Justo delante de la casona, Lola puso su dedo índice en mi boca. <<Deberíamos ser sigilosos>>, me advirtió. Habían llegado unos nuevos vecinos y tenían malas pulgas. <<Ya no es como antes; como cuando vivíamos solos>>, me explicaba mientras abría la puerta y me conducía a la planta de arriba. Aunque la única luz que entraba eran la de las farolas de la alameda y la de una luna generosa noté que todo estaba cambiado. Las escaleras ya no crujían al subirlas y ni rastro de de colchones mugrientos por el suelo. Ahora lucía bastante limpio y ordenado. Pregunté por el abuelo Germán y Lola me condujo a su habitación que estaba a la izquierda de la que solíamos usar nosotros como dormitorio. Cuando abrí la puerta de la habitación de Germán encontré que se había convertido en una habitación infantil con repisas repletas de juguetes y muñecos de peluche. Sin rastro de sus cajas atestadas de cachivaches inservibles que atesoraba el abuelo en sus correrías nocturnas por la ciudad. Aquella casona, definitivamente, era irreconocible. Pregunté por Marcos y Lola hundió sus hombros en un gesto de desconocimiento y girando su antebrazo hacia mí insinuando que ya no estaría entre nosotros tras un último viaje a lomos de un tigre llamado heroína. Lola percibió mi tristeza por estar sintiendo un presente empeñado en ocultar lo bueno del pasado, como el maldito polvo de las cosas. Se puso a mi lado y cogiéndome de la mano me siguió guiando por el resto de las dependencias. Tenía libertad, pero de alguna manera sabía que ya no tenía nada y a Lola la notaba cambiada. Diferente a cuando la conocí. Más distante y fría conmigo. Como más difusa y ni rastro de Germán ni de Marcos.

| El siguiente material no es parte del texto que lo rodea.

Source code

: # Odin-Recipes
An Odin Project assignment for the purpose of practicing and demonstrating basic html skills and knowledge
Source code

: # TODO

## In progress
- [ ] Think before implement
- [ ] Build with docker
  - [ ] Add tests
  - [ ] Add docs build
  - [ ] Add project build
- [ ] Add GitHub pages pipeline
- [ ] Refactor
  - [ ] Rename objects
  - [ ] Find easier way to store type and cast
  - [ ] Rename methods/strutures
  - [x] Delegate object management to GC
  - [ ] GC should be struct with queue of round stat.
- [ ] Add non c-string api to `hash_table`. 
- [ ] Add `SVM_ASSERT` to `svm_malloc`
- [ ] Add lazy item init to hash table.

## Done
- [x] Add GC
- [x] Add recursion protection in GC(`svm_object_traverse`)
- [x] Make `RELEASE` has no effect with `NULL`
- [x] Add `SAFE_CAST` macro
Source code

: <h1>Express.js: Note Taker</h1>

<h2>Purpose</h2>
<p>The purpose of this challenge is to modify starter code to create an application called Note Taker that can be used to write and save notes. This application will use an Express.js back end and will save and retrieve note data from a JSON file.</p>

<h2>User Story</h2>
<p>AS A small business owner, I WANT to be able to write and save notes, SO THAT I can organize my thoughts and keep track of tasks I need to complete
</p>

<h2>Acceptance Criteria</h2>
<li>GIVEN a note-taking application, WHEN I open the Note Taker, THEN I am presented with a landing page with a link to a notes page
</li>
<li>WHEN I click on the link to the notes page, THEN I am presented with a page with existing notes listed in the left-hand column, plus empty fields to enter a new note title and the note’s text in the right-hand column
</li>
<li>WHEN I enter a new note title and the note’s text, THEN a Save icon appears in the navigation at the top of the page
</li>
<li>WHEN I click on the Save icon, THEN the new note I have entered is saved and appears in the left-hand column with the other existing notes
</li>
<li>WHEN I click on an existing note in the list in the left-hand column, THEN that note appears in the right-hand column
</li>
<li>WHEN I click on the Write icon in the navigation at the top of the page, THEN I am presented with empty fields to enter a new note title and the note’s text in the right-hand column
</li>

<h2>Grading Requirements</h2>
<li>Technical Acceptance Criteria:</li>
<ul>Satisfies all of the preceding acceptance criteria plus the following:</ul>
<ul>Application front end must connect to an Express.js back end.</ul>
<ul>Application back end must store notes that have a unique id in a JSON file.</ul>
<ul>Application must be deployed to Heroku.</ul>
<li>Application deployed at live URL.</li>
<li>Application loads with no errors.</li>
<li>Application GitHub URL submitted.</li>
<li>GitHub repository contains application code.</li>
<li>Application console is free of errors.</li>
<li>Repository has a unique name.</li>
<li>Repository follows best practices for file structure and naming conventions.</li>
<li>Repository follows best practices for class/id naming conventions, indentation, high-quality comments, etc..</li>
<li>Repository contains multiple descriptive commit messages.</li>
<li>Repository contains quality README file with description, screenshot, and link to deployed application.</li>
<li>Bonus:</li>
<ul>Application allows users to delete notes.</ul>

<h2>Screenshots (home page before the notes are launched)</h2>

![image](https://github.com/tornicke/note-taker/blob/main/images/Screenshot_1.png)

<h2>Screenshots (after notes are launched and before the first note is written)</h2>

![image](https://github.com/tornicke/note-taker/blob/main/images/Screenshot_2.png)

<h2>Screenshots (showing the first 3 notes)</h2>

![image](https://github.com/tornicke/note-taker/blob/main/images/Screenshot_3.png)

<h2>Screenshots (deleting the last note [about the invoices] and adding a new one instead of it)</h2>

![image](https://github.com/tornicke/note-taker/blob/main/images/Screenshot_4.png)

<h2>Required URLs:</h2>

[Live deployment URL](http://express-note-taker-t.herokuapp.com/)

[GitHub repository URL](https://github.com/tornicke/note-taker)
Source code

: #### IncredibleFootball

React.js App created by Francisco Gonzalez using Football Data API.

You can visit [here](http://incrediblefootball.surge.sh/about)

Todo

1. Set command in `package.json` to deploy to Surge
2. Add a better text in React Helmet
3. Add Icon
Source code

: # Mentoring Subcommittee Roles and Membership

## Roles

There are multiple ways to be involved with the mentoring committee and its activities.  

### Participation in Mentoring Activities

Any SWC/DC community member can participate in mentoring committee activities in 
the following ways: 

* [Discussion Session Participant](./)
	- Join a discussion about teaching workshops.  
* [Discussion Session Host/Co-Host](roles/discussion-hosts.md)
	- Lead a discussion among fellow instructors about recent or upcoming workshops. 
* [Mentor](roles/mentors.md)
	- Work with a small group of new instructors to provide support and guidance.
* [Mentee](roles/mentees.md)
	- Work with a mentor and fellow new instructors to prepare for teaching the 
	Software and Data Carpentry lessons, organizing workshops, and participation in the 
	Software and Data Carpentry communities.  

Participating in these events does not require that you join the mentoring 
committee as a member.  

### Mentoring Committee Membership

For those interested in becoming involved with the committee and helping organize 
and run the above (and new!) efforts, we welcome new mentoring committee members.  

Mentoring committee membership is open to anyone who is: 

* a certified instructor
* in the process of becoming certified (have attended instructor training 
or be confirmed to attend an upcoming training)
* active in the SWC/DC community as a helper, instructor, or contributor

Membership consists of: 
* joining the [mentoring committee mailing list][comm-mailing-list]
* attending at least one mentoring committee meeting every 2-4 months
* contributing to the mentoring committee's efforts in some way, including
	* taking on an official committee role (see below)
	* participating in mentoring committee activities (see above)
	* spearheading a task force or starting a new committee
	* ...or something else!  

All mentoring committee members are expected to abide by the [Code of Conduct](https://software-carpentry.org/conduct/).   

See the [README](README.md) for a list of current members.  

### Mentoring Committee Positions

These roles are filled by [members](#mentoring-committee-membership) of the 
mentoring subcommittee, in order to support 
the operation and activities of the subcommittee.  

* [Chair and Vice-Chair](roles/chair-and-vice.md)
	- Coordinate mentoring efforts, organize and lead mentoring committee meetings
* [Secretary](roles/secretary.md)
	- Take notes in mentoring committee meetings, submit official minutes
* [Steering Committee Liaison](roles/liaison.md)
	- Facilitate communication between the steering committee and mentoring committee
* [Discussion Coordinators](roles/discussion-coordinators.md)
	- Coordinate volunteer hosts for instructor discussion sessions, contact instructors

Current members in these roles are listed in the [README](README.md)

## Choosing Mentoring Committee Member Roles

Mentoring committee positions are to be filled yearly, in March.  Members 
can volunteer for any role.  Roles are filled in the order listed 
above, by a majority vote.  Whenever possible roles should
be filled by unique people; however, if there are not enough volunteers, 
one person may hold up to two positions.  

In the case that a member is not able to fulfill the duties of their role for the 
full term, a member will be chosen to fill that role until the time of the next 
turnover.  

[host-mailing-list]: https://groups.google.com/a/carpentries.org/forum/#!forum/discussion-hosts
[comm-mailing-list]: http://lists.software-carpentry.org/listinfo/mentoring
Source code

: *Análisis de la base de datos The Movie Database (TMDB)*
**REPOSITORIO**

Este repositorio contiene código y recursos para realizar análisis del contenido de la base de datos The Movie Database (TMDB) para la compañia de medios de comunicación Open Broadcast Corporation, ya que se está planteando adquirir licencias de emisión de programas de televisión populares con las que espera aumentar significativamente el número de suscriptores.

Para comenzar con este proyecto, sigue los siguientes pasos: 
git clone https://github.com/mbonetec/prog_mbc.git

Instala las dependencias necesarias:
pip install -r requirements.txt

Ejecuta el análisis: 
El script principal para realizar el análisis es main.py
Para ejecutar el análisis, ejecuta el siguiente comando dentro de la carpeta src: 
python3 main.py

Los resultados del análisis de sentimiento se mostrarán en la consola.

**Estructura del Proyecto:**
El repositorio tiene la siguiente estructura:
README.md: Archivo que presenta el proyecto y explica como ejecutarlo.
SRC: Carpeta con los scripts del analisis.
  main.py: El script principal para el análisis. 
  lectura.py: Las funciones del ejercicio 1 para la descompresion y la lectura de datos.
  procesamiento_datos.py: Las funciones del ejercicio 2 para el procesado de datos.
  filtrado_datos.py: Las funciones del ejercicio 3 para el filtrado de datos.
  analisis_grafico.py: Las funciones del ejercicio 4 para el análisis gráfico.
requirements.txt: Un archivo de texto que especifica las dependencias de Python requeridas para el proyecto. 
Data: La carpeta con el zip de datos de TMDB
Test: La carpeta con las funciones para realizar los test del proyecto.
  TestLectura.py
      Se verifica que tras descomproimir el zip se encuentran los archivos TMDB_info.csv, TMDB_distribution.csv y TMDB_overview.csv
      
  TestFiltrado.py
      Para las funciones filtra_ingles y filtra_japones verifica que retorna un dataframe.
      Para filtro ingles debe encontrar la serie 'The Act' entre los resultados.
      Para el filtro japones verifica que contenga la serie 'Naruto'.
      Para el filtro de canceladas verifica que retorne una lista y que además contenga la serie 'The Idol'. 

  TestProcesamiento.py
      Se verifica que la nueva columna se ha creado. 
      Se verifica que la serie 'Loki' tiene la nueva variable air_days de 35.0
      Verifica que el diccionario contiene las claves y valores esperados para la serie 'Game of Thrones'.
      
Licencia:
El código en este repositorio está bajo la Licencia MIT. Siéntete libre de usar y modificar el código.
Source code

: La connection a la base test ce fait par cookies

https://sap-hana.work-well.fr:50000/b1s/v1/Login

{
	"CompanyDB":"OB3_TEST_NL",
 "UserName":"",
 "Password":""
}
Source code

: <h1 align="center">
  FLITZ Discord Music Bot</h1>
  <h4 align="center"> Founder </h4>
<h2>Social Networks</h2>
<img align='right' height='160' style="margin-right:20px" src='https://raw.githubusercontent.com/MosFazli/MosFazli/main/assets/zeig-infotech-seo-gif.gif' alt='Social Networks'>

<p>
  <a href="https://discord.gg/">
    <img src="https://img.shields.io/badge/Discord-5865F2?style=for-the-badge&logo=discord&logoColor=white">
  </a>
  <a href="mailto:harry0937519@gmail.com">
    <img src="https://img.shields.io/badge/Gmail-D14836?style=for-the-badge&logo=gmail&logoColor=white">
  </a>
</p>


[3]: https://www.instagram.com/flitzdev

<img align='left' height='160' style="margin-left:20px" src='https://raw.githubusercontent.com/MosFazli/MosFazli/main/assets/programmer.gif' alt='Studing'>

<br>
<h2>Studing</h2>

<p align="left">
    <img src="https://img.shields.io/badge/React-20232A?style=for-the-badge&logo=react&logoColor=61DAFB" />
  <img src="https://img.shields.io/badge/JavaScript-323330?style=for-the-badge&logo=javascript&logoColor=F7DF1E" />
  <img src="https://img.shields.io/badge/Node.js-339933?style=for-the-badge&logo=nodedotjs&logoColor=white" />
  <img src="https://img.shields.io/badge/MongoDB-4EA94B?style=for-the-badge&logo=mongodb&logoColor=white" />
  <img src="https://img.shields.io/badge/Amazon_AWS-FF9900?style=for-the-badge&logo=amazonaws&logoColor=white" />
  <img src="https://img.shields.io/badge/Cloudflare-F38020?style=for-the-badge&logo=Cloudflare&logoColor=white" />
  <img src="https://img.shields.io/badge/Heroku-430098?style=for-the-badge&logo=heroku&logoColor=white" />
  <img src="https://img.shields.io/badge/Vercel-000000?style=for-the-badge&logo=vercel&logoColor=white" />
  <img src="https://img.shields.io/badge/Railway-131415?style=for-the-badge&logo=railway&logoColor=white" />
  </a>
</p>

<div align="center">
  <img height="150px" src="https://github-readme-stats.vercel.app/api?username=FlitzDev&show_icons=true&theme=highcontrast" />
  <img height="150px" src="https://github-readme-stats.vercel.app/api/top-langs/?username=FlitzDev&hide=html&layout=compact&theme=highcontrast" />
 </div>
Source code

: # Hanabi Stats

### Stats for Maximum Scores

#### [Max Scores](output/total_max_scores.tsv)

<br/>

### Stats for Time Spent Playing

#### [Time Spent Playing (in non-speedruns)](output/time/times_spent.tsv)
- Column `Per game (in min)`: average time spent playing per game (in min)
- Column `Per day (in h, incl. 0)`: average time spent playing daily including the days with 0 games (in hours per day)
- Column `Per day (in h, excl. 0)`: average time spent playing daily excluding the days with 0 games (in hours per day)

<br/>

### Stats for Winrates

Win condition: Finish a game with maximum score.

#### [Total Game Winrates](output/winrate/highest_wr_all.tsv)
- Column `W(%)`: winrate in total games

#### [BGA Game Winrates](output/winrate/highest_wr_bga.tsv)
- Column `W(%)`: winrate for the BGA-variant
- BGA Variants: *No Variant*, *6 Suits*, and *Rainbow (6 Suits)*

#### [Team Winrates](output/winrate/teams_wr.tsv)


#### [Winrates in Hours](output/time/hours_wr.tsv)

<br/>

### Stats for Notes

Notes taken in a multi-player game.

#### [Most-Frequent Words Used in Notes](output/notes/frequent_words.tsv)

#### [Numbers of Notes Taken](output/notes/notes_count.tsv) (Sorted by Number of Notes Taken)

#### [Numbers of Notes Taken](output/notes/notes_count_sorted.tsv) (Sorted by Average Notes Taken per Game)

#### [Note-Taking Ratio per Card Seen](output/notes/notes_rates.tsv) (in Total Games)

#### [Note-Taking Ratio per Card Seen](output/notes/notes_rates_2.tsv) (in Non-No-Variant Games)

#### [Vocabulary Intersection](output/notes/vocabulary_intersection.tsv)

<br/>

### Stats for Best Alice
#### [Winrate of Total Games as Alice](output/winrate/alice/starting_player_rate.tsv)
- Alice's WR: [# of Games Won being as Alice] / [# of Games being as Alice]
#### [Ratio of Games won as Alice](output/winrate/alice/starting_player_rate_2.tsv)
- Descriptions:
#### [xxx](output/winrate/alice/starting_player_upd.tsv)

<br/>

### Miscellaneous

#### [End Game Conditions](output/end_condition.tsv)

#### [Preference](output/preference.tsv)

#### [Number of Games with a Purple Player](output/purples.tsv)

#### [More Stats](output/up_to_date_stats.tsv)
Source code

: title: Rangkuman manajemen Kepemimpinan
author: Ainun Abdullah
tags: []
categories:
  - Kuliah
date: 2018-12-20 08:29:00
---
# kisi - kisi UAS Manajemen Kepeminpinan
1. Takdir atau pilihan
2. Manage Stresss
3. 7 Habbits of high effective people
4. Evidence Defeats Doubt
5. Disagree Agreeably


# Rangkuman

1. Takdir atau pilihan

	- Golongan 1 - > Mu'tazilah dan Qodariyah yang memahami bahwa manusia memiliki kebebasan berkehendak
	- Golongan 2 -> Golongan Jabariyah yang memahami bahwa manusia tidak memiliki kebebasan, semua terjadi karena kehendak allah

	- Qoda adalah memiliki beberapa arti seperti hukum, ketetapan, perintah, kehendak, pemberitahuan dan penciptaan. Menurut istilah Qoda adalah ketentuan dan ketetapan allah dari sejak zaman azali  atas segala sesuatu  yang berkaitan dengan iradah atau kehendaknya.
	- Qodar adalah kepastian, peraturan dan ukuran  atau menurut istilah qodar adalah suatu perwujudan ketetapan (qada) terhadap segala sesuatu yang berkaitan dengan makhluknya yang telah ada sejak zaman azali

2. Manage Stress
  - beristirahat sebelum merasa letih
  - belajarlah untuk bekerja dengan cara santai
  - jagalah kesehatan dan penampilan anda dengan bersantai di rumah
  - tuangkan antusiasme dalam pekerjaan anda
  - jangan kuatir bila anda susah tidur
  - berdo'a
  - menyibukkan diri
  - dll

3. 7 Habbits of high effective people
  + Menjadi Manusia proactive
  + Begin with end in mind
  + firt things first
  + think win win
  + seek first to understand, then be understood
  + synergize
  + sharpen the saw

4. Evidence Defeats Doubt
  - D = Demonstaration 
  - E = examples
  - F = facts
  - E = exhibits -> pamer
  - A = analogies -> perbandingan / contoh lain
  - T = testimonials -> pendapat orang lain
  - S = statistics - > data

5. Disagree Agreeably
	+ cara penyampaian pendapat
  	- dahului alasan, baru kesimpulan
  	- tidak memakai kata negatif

En ese momento, dos hombres uniformados de policía irrumpieron en la casona. Pudimos verlos visiblemente agitados. Tras encender sus linternas y barrer el interior con sus haces de luz se dieron cuenta de nuestra presencia en la planta superior apoyados en la barandilla de las escaleras. En un instante subieron todos los peldaños para darnos el alto. Intenté calmarles diciéndoles que no pasaba nada; que Lola y yo vivíamos allí. Los dos policías se miraron con cara de perplejidad. Resultaba claro que no nos creían y viendo sus caras tensas con la frente perlada en sudor, llevándose las manos a las fundas de sus pistolas le dije a Lola que se resguardara detrás de mí. Uno de los policías hablando por un comunicador con la comisaría decía: <<Un sospechoso.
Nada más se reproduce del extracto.